Re-established again in 1997, the organisation shifted towards online activity, diaspora engagement, and participation in pro-independence demonstrations. By 2001, however, Stokes had passed away due to health issues which had been ongoing since the 1990s. Siol nan Gaidheal also formed a website called Clannasaor which called itself a political party despite not contesting in any elections. According to records of its manifesto, it described themselves as Social Democrats with minimal governance and advocated for both Scottish independence and euroscepticism.

Siol nan Gaidheal actively campaigned for Scottish independence during the 2014 independence referendum, though the official Yes Scotland campaign distanced itself from SnG. The group made headlines in the run-up to the referendum for heckling Labour MP Jim Murphy on his visits to Dundee and Montrose.

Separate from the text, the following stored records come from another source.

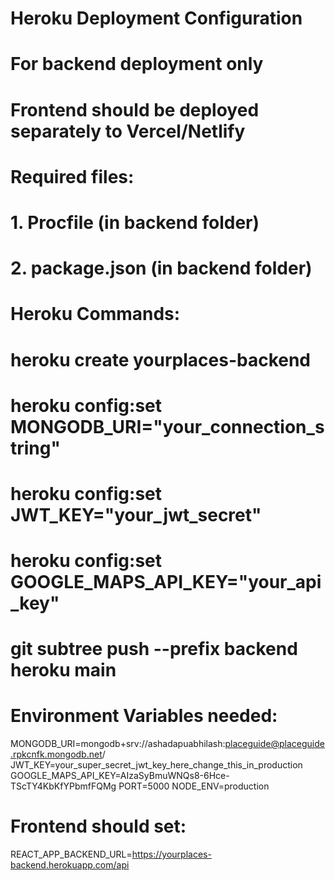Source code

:# Heroku Deployment Configuration

# For backend deployment only
# Frontend should be deployed separately to Vercel/Netlify

# Required files:
# 1. Procfile (in backend folder)
# 2. package.json (in backend folder) 

# Heroku Commands:
# heroku create yourplaces-backend
# heroku config:set MONGODB_URI="your_connection_string"
# heroku config:set JWT_KEY="your_jwt_secret"
# heroku config:set GOOGLE_MAPS_API_KEY="your_api_key"
# git subtree push --prefix backend heroku main

# Environment Variables needed:
MONGODB_URI=mongodb+srv://ashadapuabhilash:placeguide@placeguide.rpkcnfk.mongodb.net/
JWT_KEY=your_super_secret_jwt_key_here_change_this_in_production
GOOGLE_MAPS_API_KEY=AIzaSyBmuWNQs8-6Hce-TScTY4KbKfYPbmfFQMg
PORT=5000
NODE_ENV=production

# Frontend should set:
REACT_APP_BACKEND_URL=https://yourplaces-backend.herokuapp.com/api
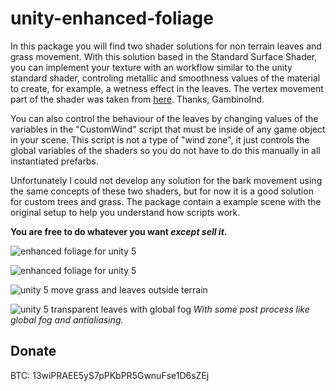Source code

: # unity-enhanced-foliage

In this package you will find two shader solutions for non terrain leaves and grass movement. With this solution based in the Standard Surface Shader, you can implement your texture with an workflow similar to the unity standard shader, controling metallic and smoothness values of the material to create, for example, a wetness effect in the leaves. The vertex movement part of the shader was taken from [here](https://forum.unity3d.com/threads/shader-moving-trees-grass-in-wind-outside-of-terrain.230911/). Thanks, GambinoInd.

You can also control the behaviour of the leaves by changing values of the variables in the "CustomWind" script that must be
inside of any game object in your scene. This script is not a type of "wind zone", it just controls the global variables
of the shaders so you do not have to do this manually in all instantiated prefarbs.

Unfortunately I could not develop any solution for the bark movement using the same concepts of these two shaders, but for now 
it is a good solution for custom trees and grass. The package contain a example scene with the original setup to help you understand 
how scripts work.

**You are free to do whatever you want _except sell it_.**

![enhanced foliage for unity 5](https://github.com/lukasRodrigues/unity-enhanced-foliage/blob/master/efsetup.jpg?raw=true)

![enhanced foliage for unity 5](https://github.com/lukasRodrigues/unity-enhanced-foliage/blob/master/unity_enhanced_foliage_free_shader.png?raw=true)

![unity 5 move grass and leaves outside terrain](https://github.com/lukasRodrigues/unity-enhanced-foliage/blob/master/enhanced_foliage.png?raw=true)

![unity 5 transparent leaves with global fog](https://github.com/lukasRodrigues/unity-enhanced-foliage/blob/master/enhanced_foliage_2.png?raw=true)
_With some post process like global fog and antialiasing._

## Donate

BTC: 13wiPRAEE5yS7pPKbPR5GwnuFse1D6sZEj
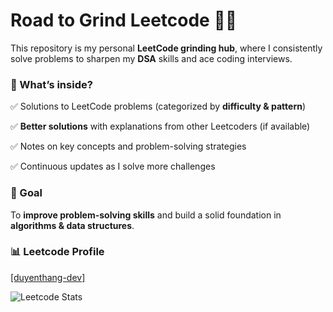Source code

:# Road to Grind Leetcode 🚀🔥  

This repository is my personal **LeetCode grinding hub**, where I consistently solve problems to sharpen my **DSA** skills and ace coding interviews.  

### 📌 What’s inside?  

✅ Solutions to LeetCode problems (categorized by **difficulty & pattern**)  

✅ **Better solutions** with explanations from other Leetcoders (if available)  

✅ Notes on key concepts and problem-solving strategies  

✅ Continuous updates as I solve more challenges  

### 🎯 Goal  

To **improve problem-solving skills** and build a solid foundation in **algorithms & data structures**.  


### 📊 Leetcode Profile
[[duyenthang-dev]](https://leetcode.com/u/duyenthang-dev/)

![Leetcode Stats](https://leetcard.jacoblin.cool/duyenthang-dev?ext=heatmap)
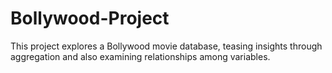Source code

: # Bollywood-Project
This project explores a Bollywood movie database, teasing insights through aggregation and also examining relationships among variables.
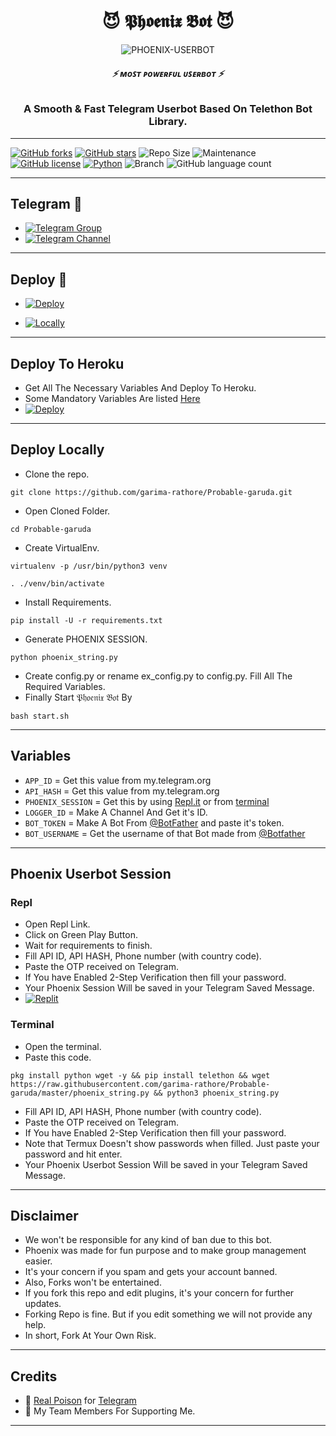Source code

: <h1 align="center">
  <b>😈 𝕻𝖍𝖔𝖊𝖓𝖎𝖝 𝕭𝖔𝖙 😈 </b>
</h1>

<p align="center">
  <img src="https://telegra.ph/file/e7c69989f2951276e4fae.jpg" alt="PHOENIX-USERBOT">
</p>

<h6 align="center">
  <b>⚡ ᴍᴏꜱᴛ ᴘᴏᴡᴇʀꜰᴜʟ ᴜꜱᴇʀʙᴏᴛ ⚡</b>
</h6>

<h3 align="center">
  <b>A Smooth & Fast Telegram Userbot Based On Telethon Bot Library.</b>
</h3>

------
[![GitHub forks](https://img.shields.io/github/forks/garima-rathore/Phoenix?&style=flat-square&logo=github)](https://github.com/garima-rathore/Phoenix/fork)
[![GitHub stars](https://img.shields.io/github/stars/garima-rathore/Phoenix?&style=flat-square&logo=github)](https://github.com/garima-rathore/Phoenix/stargazers)
![Repo Size](https://img.shields.io/github/repo-size/garima-rathore/Phoenix?&style=flat-square&logo=github)
![Maintenance](https://img.shields.io/badge/Maintained%3F-yes-green?&style=flat-square)
[![GitHub license](https://img.shields.io/github/license/garima-rathore/Phoenix?&style=flat-square&logo=github)](https://github.com/garima-rathore/Phoenix/blob/master/LICENSE)
[![Python](https://img.shields.io/badge/Python-v3.9-blue)](https://www.python.org/)
![Branch](https://img.shields.io/badge/Branch-Master-orange)
![GitHub language count](https://img.shields.io/github/languages/count/garima-rathore/Phoenix?color=Pink&label=Language&style=flat-square)

------
## Telegram 🏪
- [![Telegram Group](https://img.shields.io/badge/Telegram-Group-brightgreen)](https://t.me/phoenixusersupport)
- [![Telegram Channel](https://img.shields.io/badge/Telegram-Channel-brightgreen)](https://t.me/shinchan_the_hacker)

------
## Deploy 🚀
- [![Deploy](https://telegra.ph/file/82bf0fb359f3ab5fa41f5.jpg)](#Deploy-To-Heroku)

- [![Locally](https://telegra.ph/file/15027ba18429789a77255.jpg)](#Deploy-Locally)

------
## Deploy To Heroku
- Get All The Necessary Variables And Deploy To Heroku.
- Some Mandatory Variables Are listed [Here](#Variables)
- [![Deploy](https://www.herokucdn.com/deploy/button.svg)](https://heroku.com/deploy?template=https://github.com/garima-rathore/Phoenix)

------
## Deploy Locally

- Clone the repo. 

`git clone https://github.com/garima-rathore/Probable-garuda.git`
- Open Cloned Folder.

`cd Probable-garuda`
- Create VirtualEnv.

`virtualenv -p /usr/bin/python3 venv`

`. ./venv/bin/activate`
- Install Requirements.

`pip install -U -r requirements.txt`
- Generate PHOENIX SESSION.

`python phoenix_string.py`
- Create config.py or rename ex_config.py to config.py. Fill All The Required Variables.
- Finally Start 𝔓𝔥𝔬𝔢𝔫𝔦𝔵 𝔅𝔬𝔱 By

`bash start.sh`

------
## Variables

- `APP_ID`  =  Get this value from my.telegram.org
- `API_HASH`  =  Get this value from my.telegram.org
- `PHOENIX_SESSION`  =  Get this by using [Repl.it](#Repl) or from [terminal](#Terminal)
- `LOGGER_ID`  =  Make A Channel And Get it's ID.
- `BOT_TOKEN`  =  Make A Bot From [@BotFather](https://t.me/botfather) and paste it's token.
- `BOT_USERNAME`  =  Get the username of that Bot made from [@Botfather](https://t.me/botfather)

------
## Phoenix Userbot Session

### Repl
- Open Repl Link.
- Click on Green Play Button.
- Wait for requirements to finish.
- Fill API ID, API HASH, Phone number (with country code).
- Paste the OTP received on Telegram.
- If You have Enabled 2-Step Verification then fill your password.
- Your Phoenix Session Will be saved in your Telegram Saved Message.
- [![Replit](https://telegra.ph/file/62373cd32c90fabefee7c.jpg)](https://replit.com/@garimarathore/Phoenix?v=1)

### Terminal
- Open the terminal.
- Paste this code.

`pkg install python wget -y && pip install telethon && wget https://raw.githubusercontent.com/garima-rathore/Probable-garuda/master/phoenix_string.py && python3 phoenix_string.py`
- Fill API ID, API HASH, Phone number (with country code).
- Paste the OTP received on Telegram.
- If You have Enabled 2-Step Verification then fill your password.
- Note that Termux Doesn't show passwords when filled. Just paste your password and hit enter.
- Your Phoenix Userbot Session Will be saved in your Telegram Saved Message.

------
## Disclaimer
- We won't be responsible for any kind of ban due to this bot.
- Phoenix was made for fun purpose and to make group management easier.
- It's your concern if you spam and gets your account banned.
- Also, Forks won't be entertained.
- If you fork this repo and edit plugins, it's your concern for further updates.
- Forking Repo is fine. But if you edit something we will not provide any help.
- In short, Fork At Your Own Risk.

------
## Credits

- 💖 [Real Poison](https://github.com/garima-rathore) for [Telegram](https://t.me/me_izz_shreef)
- 💖 My Team Members For Supporting Me.

------
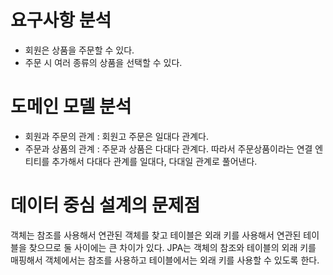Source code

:# 요구사항 분석
- 회원은 상품을 주문할 수 있다.
- 주문 시 여러 종류의 상품을 선택할 수 있다.
# 도메인 모델 분석
- 회원과 주문의 관계 : 회원고 주문은 일대다 관계다.
- 주문과 상품의 관계 : 주문과 상품은 다대다 관계다. 따라서 주문상품이라는 연결 엔티티를 추가해서 다대다 관계를 일대다, 다대일 관계로
풀어낸다.
# 데이터 중심 설계의 문제점
객체는 참조를 사용해서 연관된 객체를 찾고 테이블은 외래 키를 사용해서 연관된 테이블을 찾으므로 둘 사이에는 큰 차이가 있다. JPA는 객체의
참조와 테이블의 외래 키를 매핑해서 객체에서는 참조를 사용하고 테이블에서는 외래 키를 사용할 수 있도록 한다.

Siol nan Gaidheal has marched at pro-independence demonstrations organised by All Under One Banner. In 2018, the online magazine Bella Caledonia criticised AUOB for platforming what it described as a "fascist" group. AUOB replied that while Siol nan Gaidheal's banner was not welcome, it was unable to physically ban the organisation from its marches. SnG went on to say on their website in response to AUOB's requests; "We're quite happy to limit its (SnG flag) use to political rallies in future". Political campaigner Math Campbell, who founded the pro-independence group English Scots for Yes, said that Siol nan Gaidheal's presence left him and others feeling unwelcome: "They claim they have moved on from those days, when Siol Nan Gaidheal members later went on to be involved in the Scottish National Liberation Army, setting fire to houses and intimidating New Scots. We'd like to believe that claim, but the Siol Nan Gaidheal official website, right now, still contains articles saying things like 'every English incomer is suspect, the good with the bad', and talking of Scottishness being linked to ancestry and birthplace, the so-called 'blood and soil' position adopted by fascist groups worldwide." In a Facebook post, Siol nan Gaidheal responded by saying that its website is "somewhat unrepresentative of the current Siol nan Gaidheal". It is also suspected that Siol nan Gaidheal could be associated or aligned with the Scottish Republican Socialist Movement as SRSM flags have been spotted amongst Siol nan Gaidheal rallies.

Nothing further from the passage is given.